• **Materials provided**:

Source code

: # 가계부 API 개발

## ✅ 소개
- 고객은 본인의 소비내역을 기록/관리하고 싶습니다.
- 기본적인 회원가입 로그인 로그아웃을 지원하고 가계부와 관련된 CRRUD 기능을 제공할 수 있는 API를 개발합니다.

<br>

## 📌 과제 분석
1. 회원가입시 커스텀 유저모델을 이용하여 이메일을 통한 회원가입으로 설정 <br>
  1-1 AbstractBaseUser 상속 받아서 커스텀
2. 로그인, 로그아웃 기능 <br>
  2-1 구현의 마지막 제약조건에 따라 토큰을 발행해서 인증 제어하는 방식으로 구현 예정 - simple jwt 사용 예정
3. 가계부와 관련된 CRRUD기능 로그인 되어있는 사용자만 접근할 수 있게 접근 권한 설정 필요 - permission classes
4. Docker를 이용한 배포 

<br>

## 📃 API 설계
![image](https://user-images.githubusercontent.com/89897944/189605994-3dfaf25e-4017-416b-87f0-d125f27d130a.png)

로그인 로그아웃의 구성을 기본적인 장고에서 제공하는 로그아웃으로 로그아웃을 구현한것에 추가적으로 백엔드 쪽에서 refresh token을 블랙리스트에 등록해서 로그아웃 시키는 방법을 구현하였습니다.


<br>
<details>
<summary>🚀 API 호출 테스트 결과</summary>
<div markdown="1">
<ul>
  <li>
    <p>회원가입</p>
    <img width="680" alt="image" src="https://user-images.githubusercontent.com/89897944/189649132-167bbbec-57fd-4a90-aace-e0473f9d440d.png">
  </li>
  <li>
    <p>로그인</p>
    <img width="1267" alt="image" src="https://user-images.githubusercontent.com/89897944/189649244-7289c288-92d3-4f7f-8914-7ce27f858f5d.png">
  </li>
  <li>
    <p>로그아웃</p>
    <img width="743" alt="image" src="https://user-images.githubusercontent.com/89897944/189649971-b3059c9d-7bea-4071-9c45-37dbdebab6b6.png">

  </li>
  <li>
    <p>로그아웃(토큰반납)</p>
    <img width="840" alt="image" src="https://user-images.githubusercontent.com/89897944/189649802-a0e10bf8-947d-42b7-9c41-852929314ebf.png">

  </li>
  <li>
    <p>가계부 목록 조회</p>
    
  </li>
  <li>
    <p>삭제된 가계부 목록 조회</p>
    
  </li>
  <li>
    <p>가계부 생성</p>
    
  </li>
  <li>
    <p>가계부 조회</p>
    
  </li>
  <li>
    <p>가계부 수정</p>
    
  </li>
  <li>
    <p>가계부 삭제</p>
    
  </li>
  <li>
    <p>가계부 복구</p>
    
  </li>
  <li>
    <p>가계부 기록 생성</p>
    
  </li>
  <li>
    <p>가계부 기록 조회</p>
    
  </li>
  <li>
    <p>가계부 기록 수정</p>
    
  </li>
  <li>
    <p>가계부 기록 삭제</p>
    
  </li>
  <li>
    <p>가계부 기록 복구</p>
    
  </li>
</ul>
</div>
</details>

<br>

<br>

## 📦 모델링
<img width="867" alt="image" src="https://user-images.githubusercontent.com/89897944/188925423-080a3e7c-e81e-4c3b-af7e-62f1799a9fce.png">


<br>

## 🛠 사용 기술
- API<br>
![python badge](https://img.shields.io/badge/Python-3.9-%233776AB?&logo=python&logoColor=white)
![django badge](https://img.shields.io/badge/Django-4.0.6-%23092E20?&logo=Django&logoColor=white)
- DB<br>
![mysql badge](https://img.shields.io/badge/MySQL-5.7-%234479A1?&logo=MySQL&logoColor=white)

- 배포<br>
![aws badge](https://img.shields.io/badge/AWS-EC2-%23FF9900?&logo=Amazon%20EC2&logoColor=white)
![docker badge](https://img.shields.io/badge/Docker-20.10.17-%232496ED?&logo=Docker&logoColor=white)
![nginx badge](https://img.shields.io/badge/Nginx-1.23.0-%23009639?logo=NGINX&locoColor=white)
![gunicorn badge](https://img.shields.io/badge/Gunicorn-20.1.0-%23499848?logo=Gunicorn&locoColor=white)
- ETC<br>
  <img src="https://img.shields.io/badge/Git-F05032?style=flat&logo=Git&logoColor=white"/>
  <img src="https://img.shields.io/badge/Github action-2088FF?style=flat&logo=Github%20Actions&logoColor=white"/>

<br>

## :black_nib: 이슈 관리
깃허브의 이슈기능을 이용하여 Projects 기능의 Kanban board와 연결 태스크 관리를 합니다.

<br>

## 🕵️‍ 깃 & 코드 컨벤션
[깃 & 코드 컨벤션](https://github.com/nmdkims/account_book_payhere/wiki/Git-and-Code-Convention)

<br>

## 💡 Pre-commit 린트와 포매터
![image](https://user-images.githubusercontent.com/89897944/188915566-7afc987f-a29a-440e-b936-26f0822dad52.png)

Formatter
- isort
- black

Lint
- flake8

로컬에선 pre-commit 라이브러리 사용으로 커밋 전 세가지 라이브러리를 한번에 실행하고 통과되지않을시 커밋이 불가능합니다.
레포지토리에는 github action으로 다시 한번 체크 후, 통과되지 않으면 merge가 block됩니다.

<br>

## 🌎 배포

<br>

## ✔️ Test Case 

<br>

• **Exercise directions**:
Return every record above exactly as it appears.

• **Task solution**:
Source code

: # 가계부 API 개발

## ✅ 소개
- 고객은 본인의 소비내역을 기록/관리하고 싶습니다.
- 기본적인 회원가입 로그인 로그아웃을 지원하고 가계부와 관련된 CRRUD 기능을 제공할 수 있는 API를 개발합니다.

<br>

## 📌 과제 분석
1. 회원가입시 커스텀 유저모델을 이용하여 이메일을 통한 회원가입으로 설정 <br>
  1-1 AbstractBaseUser 상속 받아서 커스텀
2. 로그인, 로그아웃 기능 <br>
  2-1 구현의 마지막 제약조건에 따라 토큰을 발행해서 인증 제어하는 방식으로 구현 예정 - simple jwt 사용 예정
3. 가계부와 관련된 CRRUD기능 로그인 되어있는 사용자만 접근할 수 있게 접근 권한 설정 필요 - permission classes
4. Docker를 이용한 배포 

<br>

## 📃 API 설계
![image](https://user-images.githubusercontent.com/89897944/189605994-3dfaf25e-4017-416b-87f0-d125f27d130a.png)

로그인 로그아웃의 구성을 기본적인 장고에서 제공하는 로그아웃으로 로그아웃을 구현한것에 추가적으로 백엔드 쪽에서 refresh token을 블랙리스트에 등록해서 로그아웃 시키는 방법을 구현하였습니다.


<br>
<details>
<summary>🚀 API 호출 테스트 결과</summary>
<div markdown="1">
<ul>
  <li>
    <p>회원가입</p>
    <img width="680" alt="image" src="https://user-images.githubusercontent.com/89897944/189649132-167bbbec-57fd-4a90-aace-e0473f9d440d.png">
  </li>
  <li>
    <p>로그인</p>
    <img width="1267" alt="image" src="https://user-images.githubusercontent.com/89897944/189649244-7289c288-92d3-4f7f-8914-7ce27f858f5d.png">
  </li>
  <li>
    <p>로그아웃</p>
    <img width="743" alt="image" src="https://user-images.githubusercontent.com/89897944/189649971-b3059c9d-7bea-4071-9c45-37dbdebab6b6.png">

  </li>
  <li>
    <p>로그아웃(토큰반납)</p>
    <img width="840" alt="image" src="https://user-images.githubusercontent.com/89897944/189649802-a0e10bf8-947d-42b7-9c41-852929314ebf.png">

  </li>
  <li>
    <p>가계부 목록 조회</p>
    
  </li>
  <li>
    <p>삭제된 가계부 목록 조회</p>
    
  </li>
  <li>
    <p>가계부 생성</p>
    
  </li>
  <li>
    <p>가계부 조회</p>
    
  </li>
  <li>
    <p>가계부 수정</p>
    
  </li>
  <li>
    <p>가계부 삭제</p>
    
  </li>
  <li>
    <p>가계부 복구</p>
    
  </li>
  <li>
    <p>가계부 기록 생성</p>
    
  </li>
  <li>
    <p>가계부 기록 조회</p>
    
  </li>
  <li>
    <p>가계부 기록 수정</p>
    
  </li>
  <li>
    <p>가계부 기록 삭제</p>
    
  </li>
  <li>
    <p>가계부 기록 복구</p>
    
  </li>
</ul>
</div>
</details>

<br>

<br>

## 📦 모델링
<img width="867" alt="image" src="https://user-images.githubusercontent.com/89897944/188925423-080a3e7c-e81e-4c3b-af7e-62f1799a9fce.png">


<br>

## 🛠 사용 기술
- API<br>
![python badge](https://img.shields.io/badge/Python-3.9-%233776AB?&logo=python&logoColor=white)
![django badge](https://img.shields.io/badge/Django-4.0.6-%23092E20?&logo=Django&logoColor=white)
- DB<br>
![mysql badge](https://img.shields.io/badge/MySQL-5.7-%234479A1?&logo=MySQL&logoColor=white)

- 배포<br>
![aws badge](https://img.shields.io/badge/AWS-EC2-%23FF9900?&logo=Amazon%20EC2&logoColor=white)
![docker badge](https://img.shields.io/badge/Docker-20.10.17-%232496ED?&logo=Docker&logoColor=white)
![nginx badge](https://img.shields.io/badge/Nginx-1.23.0-%23009639?logo=NGINX&locoColor=white)
![gunicorn badge](https://img.shields.io/badge/Gunicorn-20.1.0-%23499848?logo=Gunicorn&locoColor=white)
- ETC<br>
  <img src="https://img.shields.io/badge/Git-F05032?style=flat&logo=Git&logoColor=white"/>
  <img src="https://img.shields.io/badge/Github action-2088FF?style=flat&logo=Github%20Actions&logoColor=white"/>

<br>

## :black_nib: 이슈 관리
깃허브의 이슈기능을 이용하여 Projects 기능의 Kanban board와 연결 태스크 관리를 합니다.

<br>

## 🕵️‍ 깃 & 코드 컨벤션
[깃 & 코드 컨벤션](https://github.com/nmdkims/account_book_payhere/wiki/Git-and-Code-Convention)

<br>

## 💡 Pre-commit 린트와 포매터
![image](https://user-images.githubusercontent.com/89897944/188915566-7afc987f-a29a-440e-b936-26f0822dad52.png)

Formatter
- isort
- black

Lint
- flake8

로컬에선 pre-commit 라이브러리 사용으로 커밋 전 세가지 라이브러리를 한번에 실행하고 통과되지않을시 커밋이 불가능합니다.
레포지토리에는 github action으로 다시 한번 체크 후, 통과되지 않으면 merge가 block됩니다.

<br>

## 🌎 배포

<br>

## ✔️ Test Case 

<br>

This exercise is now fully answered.